Out of sample/model predictions in hierarchical model with new observed data

I have a simple partial pooled model that fits a normal distribution to observed data. In my actual data, I have hundreds of groups with anywhere between 1 and hundreds of observations per group. I tried fitting to the entire dataset and found that I was getting major divergences and sampling issues. Instead, I tried fitting the groups with only some minimum number of observations and then tried again. This time I had really fast sampling with very good results. I am wondering two things:

  1. Is this valid, or does it just bypass one of the strong points of Bayesian modeling in that I can still make estimates on groups with only few observations? I sort of want the model to be biased towards those with many observations so this doesn’t negatively impact my purpose. I have several projects that have been sidelined by sampling issues on groups with only few observations. If this approach is valid then it would help me get those back on track and use the out of sample predictions for those unseen small-sample groups.
  2. How do I do out of model/sample predictions with new groups in the hierarchical structure while also taking into account the observations I do have for those groups. This last part is key, because I do want to consider the information that I actually have for those new groups.

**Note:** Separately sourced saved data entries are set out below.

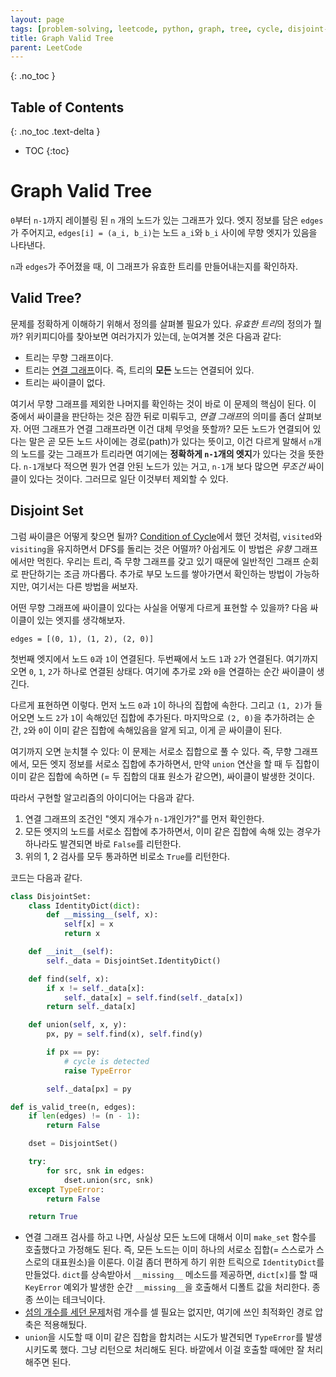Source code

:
 ```yaml
---
layout: page
tags: [problem-solving, leetcode, python, graph, tree, cycle, disjoint-set]
title: Graph Valid Tree
parent: LeetCode
---
```


{: .no_toc }
## Table of Contents
{: .no_toc .text-delta }
- TOC
{:toc}

# Graph Valid Tree
 `0`부터 `n-1`까지 레이블링 된 `n` 개의 노드가 있는 그래프가
 있다. 엣지 정보를 담은 `edges` 가 주어지고, `edges[i] = (a_i, b_i)`는
 노드 `a_i`와 `b_i` 사이에 무향 엣지가 있음을 나타낸다.

 `n`과 `edges`가 주어졌을 때, 이 그래프가 유효한 트리를 만들어내는지를
 확인하자.


## Valid Tree?
 문제를 정확하게 이해하기 위해서 정의를 살펴볼 필요가 있다. *유효한
 트리*의 정의가 뭘까? 위키피디아를 찾아보면 여러가지가 있는데,
 눈여겨볼 것은 다음과 같다:
 - 트리는 무향 그래프이다.
 - 트리는 [연결
   그래프](https://en.wikipedia.org/wiki/Connectivity_(graph_theory)#Connected_vertices_and_graphs)이다. 즉,
   트리의 **모든** 노드는 연결되어 있다.
 - 트리는 싸이클이 없다.

 여기서 무향 그래프를 제외한 나머지를 확인하는 것이 바로 이 문제의
 핵심이 된다. 이 중에서 싸이클을 판단하는 것은 잠깐 뒤로 미뤄두고,
 *연결 그래프*의 의미를 좀더 살펴보자. 어떤 그래프가 연결 그래프라면
 이건 대체 무엇을 뜻할까? 모든 노드가 연결되어 있다는 말은 곧 모든
 노드 사이에는 경로(path)가 있다는 뜻이고, 이건 다르게 말해서 `n`개의
 노드를 갖는 그래프가 트리라면 여기에는 **정확하게 `n-1`개의 엣지**가
 있다는 것을 뜻한다. `n-1`개보다 적으면 뭔가 연결 안된 노드가 있는
 거고, `n-1`개 보다 많으면 *무조건* 싸이클이 있다는 것이다. 그러므로
 일단 이것부터 제외할 수 있다.

## Disjoint Set
 그럼 싸이클은 어떻게 찾으면 될까? [Condition of
 Cycle](/algorithm/tips#condition-of-cycle)에서 했던 것처럼,
 `visited`와 `visiting`을 유지하면서 DFS를 돌리는 것은 어떨까?
 아쉽게도 이 방법은 *유향* 그래프에서만 먹힌다. 우리는 트리, 즉 무향
 그래프를 갖고 있기 때문에 일반적인 그래프 순회로 판단하기는 조금
 까다롭다. 추가로 부모 노드를 쌓아가면서 확인하는 방법이 가능하지만,
 여기서는 다른 방법을 써보자.

 어떤 무향 그래프에 싸이클이 있다는 사실을 어떻게 다르게 표현할 수
 있을까? 다음 싸이클이 있는 엣지를 생각해보자.

```
edges = [(0, 1), (1, 2), (2, 0)]
```

 첫번째 엣지에서 노드 `0`과 `1`이 연결된다. 두번째에서 노드 `1`과
 `2`가 연결된다. 여기까지오면 `0`, `1`, `2`가 하나로 연결된
 상태다. 여기에 추가로 `2`와 `0`을 연결하는 순간 싸이클이 생긴다.

 다르게 표현하면 이렇다. 먼저 노드 `0`과 `1`이 하나의 집합에
 속한다. 그리고 `(1, 2)`가 들어오면 노드 `2`가 `1`이 속해있던 집합에
 추가된다. 마지막으로 `(2, 0)`을 추가하려는 순간, `2`와 `0`이 이미
 같은 집합에 속해있음을 알게 되고, 이게 곧 싸이클이 된다.

 여기까지 오면 눈치챌 수 있다: 이 문제는 서로소 집합으로 풀 수
 있다. 즉, 무향 그래프에서, 모든 엣지 정보를 서로소 집합에 추가하면서,
 만약 `union` 연산을 할 때 두 집합이 이미 같은 집합에 속하면 (= 두
 집합의 대표 원소가 같으면), 싸이클이 발생한 것이다.

 따라서 구현할 알고리즘의 아이디어는 다음과 같다.
 1. 연결 그래프의 조건인 "엣지 개수가 `n-1`개인가?"를 먼저 확인한다.
 2. 모든 엣지의 노드를 서로소 집합에 추가하면서, 이미 같은 집합에 속해
    있는 경우가 하나라도 발견되면 바로 `False`를 리턴한다.
 3. 위의 1, 2 검사를 모두 통과하면 비로소 `True`를 리턴한다.

 코드는 다음과 같다.

```python
class DisjointSet:
    class IdentityDict(dict):
        def __missing__(self, x):
            self[x] = x
            return x

    def __init__(self):
        self._data = DisjointSet.IdentityDict()

    def find(self, x):
        if x != self._data[x]:
            self._data[x] = self.find(self._data[x])
        return self._data[x]

    def union(self, x, y):
        px, py = self.find(x), self.find(y)

        if px == py:
            # cycle is detected
            raise TypeError

        self._data[px] = py

def is_valid_tree(n, edges):
    if len(edges) != (n - 1):
        return False

    dset = DisjointSet()

    try:
        for src, snk in edges:
            dset.union(src, snk)
    except TypeError:
        return False

    return True
```
 - 연결 그래프 검사를 하고 나면, 사실상 모든 노드에 대해서 이미
   `make_set` 함수를 호출했다고 가정해도 된다. 즉, 모든 노드는 이미
   하나의 서로소 집합(= 스스로가 스스로의 대표원소)을 이룬다. 이걸
   좀더 편하게 하기 위한 트릭으로 `IdentityDict`를 만들었다. `dict`를
   상속받아서 `__missing__` 메소드를 제공하면, `dict[x]`를 할 때
   `KeyError` 예외가 발생한 순간 `__missing__`을 호출해서 디폴트 값을
   처리한다. 종종 쓰이는 테크닉이다.
 - [섬의 개수를 세던
   문제](/leetcode/number-of-islands#optimized-disjoint-set)처럼
   개수를 셀 필요는 없지만, 여기에 쓰인 최적화인 경로 압축은
   적용해뒀다.
 - `union`을 시도할 때 이미 같은 집합을 합치려는 시도가 발견되면
   `TypeError`를 발생시키도록 했다. 그냥 리턴으로 처리해도
   된다. 바깥에서 이걸 호출할 때에만 잘 처리해주면 된다.
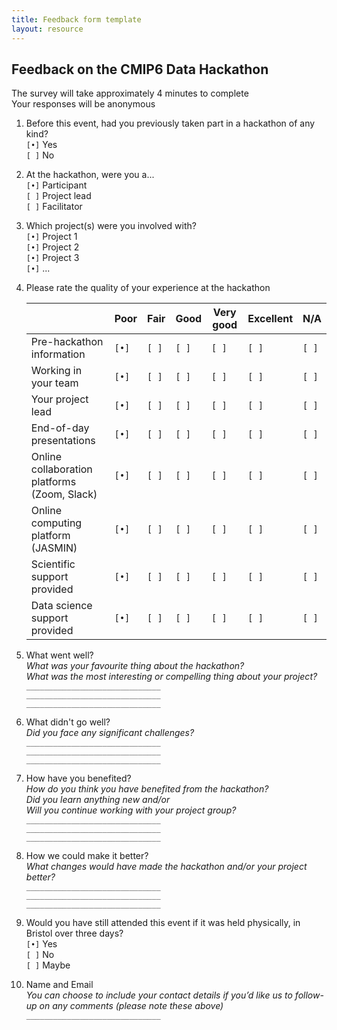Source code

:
 ```yaml
---
title: Feedback form template
layout: resource
---
```


## Feedback on the CMIP6 Data Hackathon

The survey will take approximately 4 minutes to complete  
Your responses will be anonymous

1. Before this event, had you previously taken part in a hackathon of any kind?  
    `[•]` Yes  
    `[ ]` No  

2. At the hackathon, were you a...  
    `[•]` Participant  
    `[ ]` Project lead  
    `[ ]` Facilitator  

3. Which project(s) were you involved with?  
    `[•]` Project 1  
    `[•]` Project 2  
    `[•]` Project 3  
    `[•]` ...  

4. Please rate the quality of your experience at the hackathon

    |                                              | Poor  | Fair  | Good  | Very good | Excellent | N/A   |
    | -------------------------------------------- | ----- | ----- | ----- | --------- | --------- | ----- |
    | Pre-hackathon information                    | `[•]` | `[ ]` | `[ ]` | `[ ]`     | `[ ]`     | `[ ]` |
    | Working in your team                         | `[•]` | `[ ]` | `[ ]` | `[ ]`     | `[ ]`     | `[ ]` |
    | Your project lead                            | `[•]` | `[ ]` | `[ ]` | `[ ]`     | `[ ]`     | `[ ]` |
    | End-of-day presentations                     | `[•]` | `[ ]` | `[ ]` | `[ ]`     | `[ ]`     | `[ ]` |
    | Online collaboration platforms (Zoom, Slack) | `[•]` | `[ ]` | `[ ]` | `[ ]`     | `[ ]`     | `[ ]` |
    | Online computing platform (JASMIN)           | `[•]` | `[ ]` | `[ ]` | `[ ]`     | `[ ]`     | `[ ]` |
    | Scientific support provided                  | `[•]` | `[ ]` | `[ ]` | `[ ]`     | `[ ]`     | `[ ]` |
    | Data science support provided                | `[•]` | `[ ]` | `[ ]` | `[ ]`     | `[ ]`     | `[ ]` |

5. What went well?  
    *What was your favourite thing about the hackathon?*  
    *What was the most interesting or compelling thing about your project?*  
    `______________________________`  
    `______________________________`  
    `______________________________`  

6. What didn't go well?  
    *Did you face any significant challenges?*  
    `______________________________`  
    `______________________________`  
    `______________________________`  

7. How have you benefited?  
    *How do you think you have benefited from the hackathon?*  
    *Did you learn anything new and/or*  
    *Will you continue working with your project group?*  
    `______________________________`  
    `______________________________`  
    `______________________________`  

8. How we could make it better?  
    *What changes would have made the hackathon and/or your project better?*  
    `______________________________`  
    `______________________________`  
    `______________________________`  

9. Would you have still attended this event if it was held physically, in Bristol over three days?  
    `[•]` Yes  
    `[ ]` No  
    `[ ]` Maybe  

10. Name and Email  
    *You can choose to include your contact details if you’d like us to follow-up on any comments (please note these above)*  
    `______________________________`  
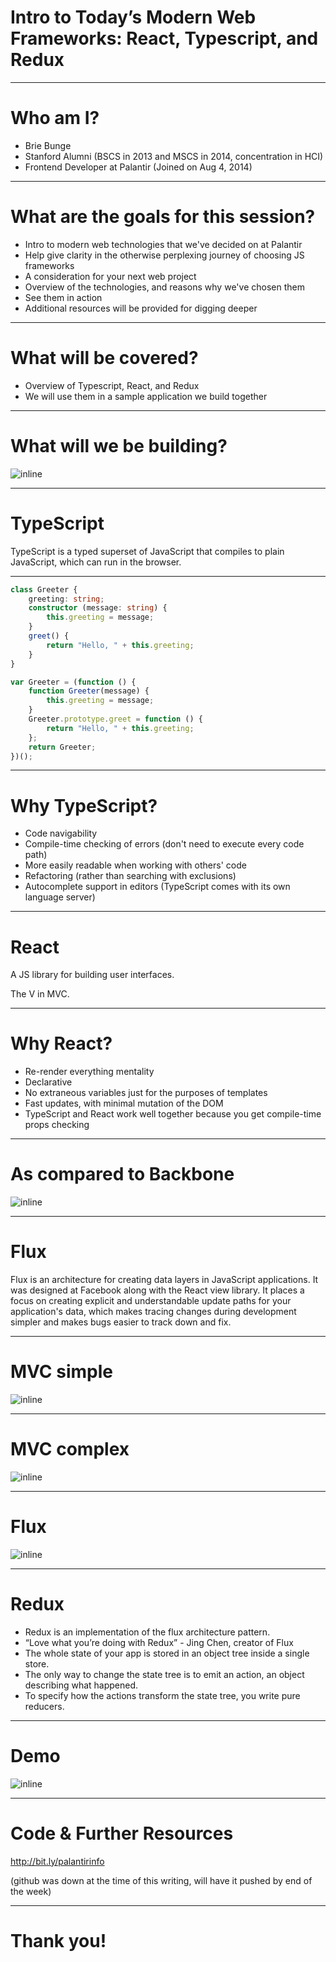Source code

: # Intro to Today’s Modern Web Frameworks: React, Typescript, and Redux

---

# Who am I?

- Brie Bunge
- Stanford Alumni
  (BSCS in 2013 and MSCS in 2014, concentration in HCI)
- Frontend Developer at Palantir
  (Joined on Aug 4, 2014)

---

# What are the goals for this session?

- Intro to modern web technologies that we've decided on at Palantir
- Help give clarity in the otherwise perplexing journey of choosing JS frameworks
- A consideration for your next web project
- Overview of the technologies, and reasons why we've chosen them
- See them in action
- Additional resources will be provided for digging deeper

---

# What will be covered?

- Overview of Typescript, React, and Redux
- We will use them in a sample application we build together

---

# What will we be building?

![inline](images/demo.png)

---

# TypeScript

TypeScript is a typed superset of JavaScript that compiles to plain JavaScript, which can run in the browser.

---

```ts
class Greeter {
    greeting: string;
    constructor (message: string) {
        this.greeting = message;
    }
    greet() {
        return "Hello, " + this.greeting;
    }
}
```

```js
var Greeter = (function () {
    function Greeter(message) {
        this.greeting = message;
    }
    Greeter.prototype.greet = function () {
        return "Hello, " + this.greeting;
    };
    return Greeter;
})();
```

---

# Why TypeScript?

- Code navigability
- Compile-time checking of errors (don't need to execute every code path)
- More easily readable when working with others' code
- Refactoring (rather than searching with exclusions)
- Autocomplete support in editors (TypeScript comes with its own language server)

---

# React

A JS library for building user interfaces.

The V in MVC.

---

# Why React?

- Re-render everything mentality
- Declarative
- No extraneous variables just for the purposes of templates
- Fast updates, with minimal mutation of the DOM
- TypeScript and React work well together because you get compile-time props checking

---

# As compared to Backbone

![inline](images/backbone-todo.png)

---

# Flux

Flux is an architecture for creating data layers in JavaScript applications. It was designed at Facebook along with the React view library. It places a focus on creating explicit and understandable update paths for your application's data, which makes tracing changes during development simpler and makes bugs easier to track down and fix.

---

# MVC simple

![inline](./images/mvc-simple.png)

---

# MVC complex

![inline](./images/mvc-complex.png)

---

# Flux

![inline](./images/flux-simple.png)

---

# Redux

- Redux is an implementation of the flux architecture pattern.
- “Love what you’re doing with Redux” - Jing Chen, creator of Flux
- The whole state of your app is stored in an object tree inside a single store.
- The only way to change the state tree is to emit an action, an object describing what happened.
- To specify how the actions transform the state tree, you write pure reducers.

---

# Demo

![inline](images/demo.png)

--- 

# Code & Further Resources

http://bit.ly/palantirinfo

(github was down at the time of this writing, will have it pushed by end of the week)

---

# Thank you!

I have read this post, but I am still not clear. For one, the example with the schools only has one observation per group so the new group’s priors are just new means centered at that value. I guess I could just take the mean of the few points I have for my new groups, but I feel like I am throwing away some useful information.

I tried using data containers for the observed data and index variable for the hierarchical structure, but I am not sure if I then need to modify the coords or if I just build an entirely new model to include the new groups.

Here is a working example of what I want to do. The data frame trim has only the groups with a minimum number of observations. The dataframe remainder has the–you guessed it–…remainder… of the groups.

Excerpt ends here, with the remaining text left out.